I accidentally discovered that of all the quality PRNGs I have looked at, Splitmix is very special...
It is the only one that I have seen which will fully use AVX2 instructions automatically, without specialized coding, under gcc (8+ for Intel and 9+ for AMD) on a modern x86/64 CPU when passing '-march=Native' to the compiler.
No specialized coding is required.

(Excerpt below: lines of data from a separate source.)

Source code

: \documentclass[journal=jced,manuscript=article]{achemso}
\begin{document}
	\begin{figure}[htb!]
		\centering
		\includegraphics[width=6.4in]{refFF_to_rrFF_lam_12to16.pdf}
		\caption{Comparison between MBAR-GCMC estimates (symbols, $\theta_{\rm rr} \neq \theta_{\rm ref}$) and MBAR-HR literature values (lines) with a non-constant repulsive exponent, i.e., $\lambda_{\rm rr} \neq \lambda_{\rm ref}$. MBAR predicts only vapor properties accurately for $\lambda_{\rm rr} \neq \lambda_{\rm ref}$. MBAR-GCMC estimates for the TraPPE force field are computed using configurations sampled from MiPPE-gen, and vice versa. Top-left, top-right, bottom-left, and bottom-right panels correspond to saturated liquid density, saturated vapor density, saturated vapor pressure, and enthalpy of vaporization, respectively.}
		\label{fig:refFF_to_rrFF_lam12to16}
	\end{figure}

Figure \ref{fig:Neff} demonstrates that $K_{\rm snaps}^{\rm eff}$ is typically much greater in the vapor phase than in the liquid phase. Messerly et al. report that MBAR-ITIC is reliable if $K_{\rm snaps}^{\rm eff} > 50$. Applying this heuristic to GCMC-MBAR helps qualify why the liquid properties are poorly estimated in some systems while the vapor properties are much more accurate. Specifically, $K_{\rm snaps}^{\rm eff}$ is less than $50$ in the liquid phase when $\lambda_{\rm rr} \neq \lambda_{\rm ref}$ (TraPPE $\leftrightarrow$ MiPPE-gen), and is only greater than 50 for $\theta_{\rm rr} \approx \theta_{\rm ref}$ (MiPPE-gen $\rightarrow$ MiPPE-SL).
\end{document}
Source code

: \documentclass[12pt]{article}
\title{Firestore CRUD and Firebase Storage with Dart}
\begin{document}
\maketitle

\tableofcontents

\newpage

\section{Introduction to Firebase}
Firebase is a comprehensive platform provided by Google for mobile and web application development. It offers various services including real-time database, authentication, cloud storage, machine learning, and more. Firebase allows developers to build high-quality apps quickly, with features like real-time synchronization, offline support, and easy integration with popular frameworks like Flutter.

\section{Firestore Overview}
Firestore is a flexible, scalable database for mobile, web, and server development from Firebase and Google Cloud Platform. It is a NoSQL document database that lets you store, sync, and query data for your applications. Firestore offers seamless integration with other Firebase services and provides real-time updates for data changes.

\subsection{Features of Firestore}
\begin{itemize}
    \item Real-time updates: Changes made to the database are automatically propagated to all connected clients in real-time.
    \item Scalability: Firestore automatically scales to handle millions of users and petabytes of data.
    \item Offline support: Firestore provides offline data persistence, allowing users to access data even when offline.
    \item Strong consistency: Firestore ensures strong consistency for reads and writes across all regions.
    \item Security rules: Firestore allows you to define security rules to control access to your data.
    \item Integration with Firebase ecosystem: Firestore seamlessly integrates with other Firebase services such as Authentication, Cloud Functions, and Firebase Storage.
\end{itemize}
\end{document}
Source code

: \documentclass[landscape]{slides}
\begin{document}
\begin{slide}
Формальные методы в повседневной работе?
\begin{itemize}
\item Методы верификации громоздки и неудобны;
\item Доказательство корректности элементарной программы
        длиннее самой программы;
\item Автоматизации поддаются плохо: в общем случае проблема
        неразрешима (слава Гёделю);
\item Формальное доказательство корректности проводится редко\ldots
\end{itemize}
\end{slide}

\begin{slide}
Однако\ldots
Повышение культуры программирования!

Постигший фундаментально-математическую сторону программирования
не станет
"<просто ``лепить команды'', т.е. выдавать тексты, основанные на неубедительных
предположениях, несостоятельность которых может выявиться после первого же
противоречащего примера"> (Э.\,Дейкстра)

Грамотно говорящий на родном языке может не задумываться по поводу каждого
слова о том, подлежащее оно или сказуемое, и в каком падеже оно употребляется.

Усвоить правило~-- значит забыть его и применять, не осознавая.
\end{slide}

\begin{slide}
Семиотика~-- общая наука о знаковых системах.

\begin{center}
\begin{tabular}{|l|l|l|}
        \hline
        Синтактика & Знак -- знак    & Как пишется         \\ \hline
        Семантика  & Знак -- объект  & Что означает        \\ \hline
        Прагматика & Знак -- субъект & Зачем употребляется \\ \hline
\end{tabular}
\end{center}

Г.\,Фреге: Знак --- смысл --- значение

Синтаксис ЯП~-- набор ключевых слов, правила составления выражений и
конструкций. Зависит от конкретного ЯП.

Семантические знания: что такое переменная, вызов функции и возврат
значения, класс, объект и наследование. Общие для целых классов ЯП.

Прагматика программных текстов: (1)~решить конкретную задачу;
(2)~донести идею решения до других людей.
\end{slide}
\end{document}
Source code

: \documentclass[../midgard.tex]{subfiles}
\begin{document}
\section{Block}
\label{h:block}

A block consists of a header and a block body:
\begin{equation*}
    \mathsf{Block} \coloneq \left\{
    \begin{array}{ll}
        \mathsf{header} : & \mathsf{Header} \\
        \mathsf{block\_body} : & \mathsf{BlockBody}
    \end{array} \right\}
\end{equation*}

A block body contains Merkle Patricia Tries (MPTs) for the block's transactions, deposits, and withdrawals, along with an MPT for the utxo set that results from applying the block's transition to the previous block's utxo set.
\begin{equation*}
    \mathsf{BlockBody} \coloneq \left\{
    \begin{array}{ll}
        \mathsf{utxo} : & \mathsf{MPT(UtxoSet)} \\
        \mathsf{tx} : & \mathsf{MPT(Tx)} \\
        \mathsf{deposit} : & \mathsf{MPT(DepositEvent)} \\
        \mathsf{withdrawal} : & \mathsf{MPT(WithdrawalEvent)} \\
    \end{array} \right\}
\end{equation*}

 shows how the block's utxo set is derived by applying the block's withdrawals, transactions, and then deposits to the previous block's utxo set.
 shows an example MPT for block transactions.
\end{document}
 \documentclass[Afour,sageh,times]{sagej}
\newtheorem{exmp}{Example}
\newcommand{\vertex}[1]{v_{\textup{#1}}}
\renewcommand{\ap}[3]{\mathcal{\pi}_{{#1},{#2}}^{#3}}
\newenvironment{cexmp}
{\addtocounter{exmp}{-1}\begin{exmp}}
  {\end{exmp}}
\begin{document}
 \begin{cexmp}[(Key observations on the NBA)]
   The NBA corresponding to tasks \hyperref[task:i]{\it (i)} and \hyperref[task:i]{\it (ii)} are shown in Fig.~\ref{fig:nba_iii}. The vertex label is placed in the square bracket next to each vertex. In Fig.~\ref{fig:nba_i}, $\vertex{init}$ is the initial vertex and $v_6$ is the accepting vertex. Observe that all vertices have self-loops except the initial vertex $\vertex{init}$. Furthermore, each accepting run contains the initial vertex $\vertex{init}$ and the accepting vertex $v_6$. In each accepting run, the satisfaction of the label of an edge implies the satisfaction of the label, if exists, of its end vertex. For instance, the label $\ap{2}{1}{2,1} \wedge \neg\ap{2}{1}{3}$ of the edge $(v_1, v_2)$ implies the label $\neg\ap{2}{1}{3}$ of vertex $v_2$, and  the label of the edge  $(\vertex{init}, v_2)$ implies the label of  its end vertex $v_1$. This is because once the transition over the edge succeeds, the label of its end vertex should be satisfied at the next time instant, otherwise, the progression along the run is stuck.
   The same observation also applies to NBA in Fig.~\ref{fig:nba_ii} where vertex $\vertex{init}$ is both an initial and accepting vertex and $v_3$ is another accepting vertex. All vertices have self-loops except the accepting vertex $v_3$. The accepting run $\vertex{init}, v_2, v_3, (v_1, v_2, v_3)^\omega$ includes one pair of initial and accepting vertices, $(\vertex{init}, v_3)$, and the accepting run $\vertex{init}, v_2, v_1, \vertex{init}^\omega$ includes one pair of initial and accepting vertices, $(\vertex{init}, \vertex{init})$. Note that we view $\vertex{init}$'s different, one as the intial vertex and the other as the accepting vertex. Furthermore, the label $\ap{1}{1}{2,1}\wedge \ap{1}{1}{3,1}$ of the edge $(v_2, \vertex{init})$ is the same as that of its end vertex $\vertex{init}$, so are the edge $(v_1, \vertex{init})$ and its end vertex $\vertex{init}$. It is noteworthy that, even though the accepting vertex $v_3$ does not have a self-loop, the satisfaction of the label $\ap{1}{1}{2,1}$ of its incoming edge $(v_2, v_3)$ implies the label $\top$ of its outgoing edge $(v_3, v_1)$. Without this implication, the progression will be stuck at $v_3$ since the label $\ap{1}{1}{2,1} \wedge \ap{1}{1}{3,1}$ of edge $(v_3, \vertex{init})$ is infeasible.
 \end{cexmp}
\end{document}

This is oddly even more effective for floating point conversion.
Here are some benchmarks of a naive Pi estimator*:
gcc-8 (Ubuntu 8.4.0-1ubuntu1~18.04) 8.4.0
Intel(R) Core(TM) i5-8400H CPU
Generic Benchmarks:
./splitmix-speed: INT PI= 3.14157 in 7.27 s FP PI= 3.14158 in 6.50 s TOT= 13.77 s
./xoroshiro128plus-speed: INT PI= 3.14156 in 5.88 s FP PI= 3.14159 in 5.55 s TOT= 11.42 s
Native Benchmarks:skylake
./splitmix-speed: INT PI= 3.14157 in 5.03 s FP PI= 3.14158 in 3.14 s TOT= 8.17 s
./xoroshiro128plus-speed: INT PI= 3.14156 in 5.88 s FP PI= 3.14159 in 5.53 s TOT= 11.41 s
gcc (Ubuntu 9.2.1-17ubuntu1~18.04.1) 9.2.1 20191102
AMD Ryzen 7 3800X 8-Core Processor
Generic Benchmarks:
./splitmix-speed: INT PI= 3.14156 in 6.58 s FP PI= 3.14155 in 6.00 s TOT= 12.58 s
./xoroshiro128plus-speed: INT PI= 3.14156 in 5.44 s FP PI= 3.14159 in 4.61 s TOT= 10.05 s
Native Benchmarks:znver2
./splitmix-speed: INT PI= 3.14156 in 5.12 s FP PI= 3.14155 in 3.16 s TOT= 8.28 s
./xoroshiro128plus-speed: INT PI= 3.14156 in 5.55 s FP PI= 3.14159 in 4.52 s TOT= 10.06 s
* Twice as many calls to the Integer estimator were made during the benchmark, since a single call to the PRNG was split into two 31-bit parts.
Here is the code I looped (all compiled using -Wall -Wno-unused-variable -O3 -fno-move-loop-invariants -fno-unroll-loops -std=c99):
#include <stdint.h>
uint64_t x; /* The state can be seeded with any value. */
uint64_t next() {
uint64_t z = (x += 0x9e3779b97f4a7c15);
z = (z ^ (z >> 30)) * 0xbf58476d1ce4e5b9;
z = (z ^ (z >> 27)) * 0x94d049bb133111eb;
return z ^ (z >> 31);
}
uint64_t picalcint(uint64_t n) {
uint64_t rand_x, rand_y;
uint64_t circle_points = 0;
for (uint64_t i = n; i-- != 0;) {
uint64_t tmp = next();
rand_x = tmp >> 33; rand_x *= rand_x;
rand_y = (uint32_t)tmp >> 1; rand_y *= rand_y;
if (rand_x + rand_y <= 0x4000000000000000) circle_points++;
}
return circle_points;
}
// Fastest FP converter mod I have tested
uint64_t to_double_mask = (0x3FFULL << 52);
union { double d; uint64_t i; } to_double_u;
double to_double(uint64_t x) {
to_double_u.i = (x >> 12) | to_double_mask;
return to_double_u.d - 1.0;
}
uint64_t picalcfp(uint64_t n) {
double rand_x, rand_y;
uint64_t circle_points = 0;
for (uint64_t i = n; i-- != 0;) {
rand_x = to_double(next()); rand_x *= rand_x;
rand_y = to_double(next()); rand_y *= rand_y;
if (rand_x + rand_y <= 1.0) { circle_points++; }
}
return circle_points;
}
In summary, using Splitmix for floating point, where its exceptional speed and 52-bit equidistribution properties rule, should breathe new life into a PRNG which was historically only used for seeding. If you can tolerate the relatively short 2^64 period, and figure out how to seed it properly, it will provide enough randomness for basic research, etc.